The awk search (/string/…) requires that / be escaped as it is the delimiter for the search pattern. This can be a pain to fix for full pathnames:
awk -v MNT=/abc/def/file ‘/^MNT/{print $0}’
This fails as the imbedded slashes will be interpreted as more search delimiters. While you could insert escape characters like this:
awk -v MNT=i”/abc/def/file ‘/^MNT/{print $0}’
It is easier to use an imbedded procedure to compare like this
awk -v MNT=${MNT} ‘{if ($1==MNT) {print}}’
In this case, $1 is the first space-delimited string on the line which will act similarly to the ^MNT requirement (find the pathname only at the beginning of the line). Then $1==MNT is a straight text comparison with no escape needed for slashes.
An example of this can be found when parsing nfsstat -m which looks like this:
$ nfsstat -m
/mnt2 from atl4:/tmp (Addr 10.11.10.240)
Flags: vers=2,proto=udp,auth=unix,hard,intr,dynamic…
All: srtt= 0 ( 0ms), dev= 0 ( 0ms), cur= 0 ( 0ms)
/mnt3 from atl1:/var/tmp/Packages (Addr 10.11.10.200)
Flags: vers=3,proto=tcp,auth=unix,hard,intr,link,symlink…
All: srtt= 0 ( 0ms), dev= 0 ( 0ms), cur= 0 ( 0ms)

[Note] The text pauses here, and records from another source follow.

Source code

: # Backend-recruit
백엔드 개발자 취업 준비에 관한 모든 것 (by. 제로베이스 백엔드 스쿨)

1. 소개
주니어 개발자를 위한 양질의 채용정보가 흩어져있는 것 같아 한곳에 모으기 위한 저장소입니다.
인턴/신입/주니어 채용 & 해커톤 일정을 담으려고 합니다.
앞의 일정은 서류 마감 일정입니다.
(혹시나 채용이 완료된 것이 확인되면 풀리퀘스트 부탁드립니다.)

To locate the version for a given mountpoint, this will return the Flags for a selected mountpoint:
MNT=/mnt3
nfsstat -m |
awk -v MNT=${MNT} ‘{if ($1==MNT) {printf;getline;print}}’ |
cut -f 1,3 -d:
Result: vers=3,proto=tcp,auth=unix,hard,intr,link,symlink,…

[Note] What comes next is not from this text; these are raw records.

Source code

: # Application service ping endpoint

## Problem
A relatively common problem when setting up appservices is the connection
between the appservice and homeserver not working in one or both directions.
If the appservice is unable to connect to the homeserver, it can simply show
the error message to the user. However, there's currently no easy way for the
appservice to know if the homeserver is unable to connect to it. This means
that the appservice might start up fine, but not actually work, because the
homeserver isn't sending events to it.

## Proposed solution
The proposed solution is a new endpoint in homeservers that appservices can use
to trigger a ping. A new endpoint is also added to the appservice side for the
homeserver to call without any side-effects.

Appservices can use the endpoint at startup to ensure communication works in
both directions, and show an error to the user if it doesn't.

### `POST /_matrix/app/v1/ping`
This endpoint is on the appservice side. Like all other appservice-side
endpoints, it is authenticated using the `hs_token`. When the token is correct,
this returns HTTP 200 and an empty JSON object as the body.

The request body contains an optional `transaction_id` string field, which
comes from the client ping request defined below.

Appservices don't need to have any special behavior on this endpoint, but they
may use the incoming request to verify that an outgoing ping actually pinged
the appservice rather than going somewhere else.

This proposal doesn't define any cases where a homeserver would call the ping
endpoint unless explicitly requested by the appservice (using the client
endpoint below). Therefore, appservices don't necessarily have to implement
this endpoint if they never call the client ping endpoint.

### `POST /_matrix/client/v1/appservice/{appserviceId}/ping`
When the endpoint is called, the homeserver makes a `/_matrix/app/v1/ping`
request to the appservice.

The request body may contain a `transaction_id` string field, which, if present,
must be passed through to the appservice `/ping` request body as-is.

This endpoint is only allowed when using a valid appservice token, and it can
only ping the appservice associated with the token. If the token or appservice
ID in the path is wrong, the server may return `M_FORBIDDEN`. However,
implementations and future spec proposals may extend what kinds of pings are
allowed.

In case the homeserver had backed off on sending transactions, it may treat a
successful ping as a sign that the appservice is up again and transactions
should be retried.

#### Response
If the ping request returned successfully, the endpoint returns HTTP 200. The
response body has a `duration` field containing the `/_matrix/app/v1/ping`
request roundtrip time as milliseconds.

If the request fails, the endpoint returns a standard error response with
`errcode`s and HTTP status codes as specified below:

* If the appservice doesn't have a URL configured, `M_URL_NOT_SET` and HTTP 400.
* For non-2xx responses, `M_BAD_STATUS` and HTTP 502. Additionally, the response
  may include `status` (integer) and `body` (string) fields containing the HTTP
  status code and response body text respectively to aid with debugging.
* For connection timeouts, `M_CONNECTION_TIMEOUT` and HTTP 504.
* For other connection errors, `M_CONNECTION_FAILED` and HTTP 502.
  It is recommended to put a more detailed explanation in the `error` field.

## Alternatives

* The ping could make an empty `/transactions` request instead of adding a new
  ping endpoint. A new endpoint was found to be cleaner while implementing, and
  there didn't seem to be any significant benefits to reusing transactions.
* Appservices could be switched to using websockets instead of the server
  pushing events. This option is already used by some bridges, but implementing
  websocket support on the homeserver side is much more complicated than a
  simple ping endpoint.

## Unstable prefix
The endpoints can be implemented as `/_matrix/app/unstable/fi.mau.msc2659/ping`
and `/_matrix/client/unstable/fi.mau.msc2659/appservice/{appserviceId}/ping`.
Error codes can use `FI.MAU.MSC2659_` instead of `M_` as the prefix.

The first part of the awk statement gets the line where /mnt3 is the first string. Then, printf is used to write the string WITHOUT a newline. getline pulls in the next line. This is concatenated with the first line so cut can now return the field after the first :char. Additional processing can be used to pull the vers=3 value. As a precaution to format changes, be sure to parse each flag to find vers= since it may be in the same order with changes to nfsstat.
Here is the complete code snippet to return the NFS version from $MNT
NFSLINE=$(nfsstat -m |
awk -v MNT=${MNT} ‘{if ($1==MNT) {printf;getline;print}}’ |
cut -f 1,3 -d:)
for NFSFLAG in $(echo “$NFSLINE” |
awk -F : ‘{print $2}’ | tr -s “,” ” “)
do
if [ $(echo $NFSFLAG | grep -ci vers=) -gt 0 ]
then
NFSVER=$(echo “$NFSFLAG” | cut -d= -f2)
break
fi
done
$NFSVER will contain the version number.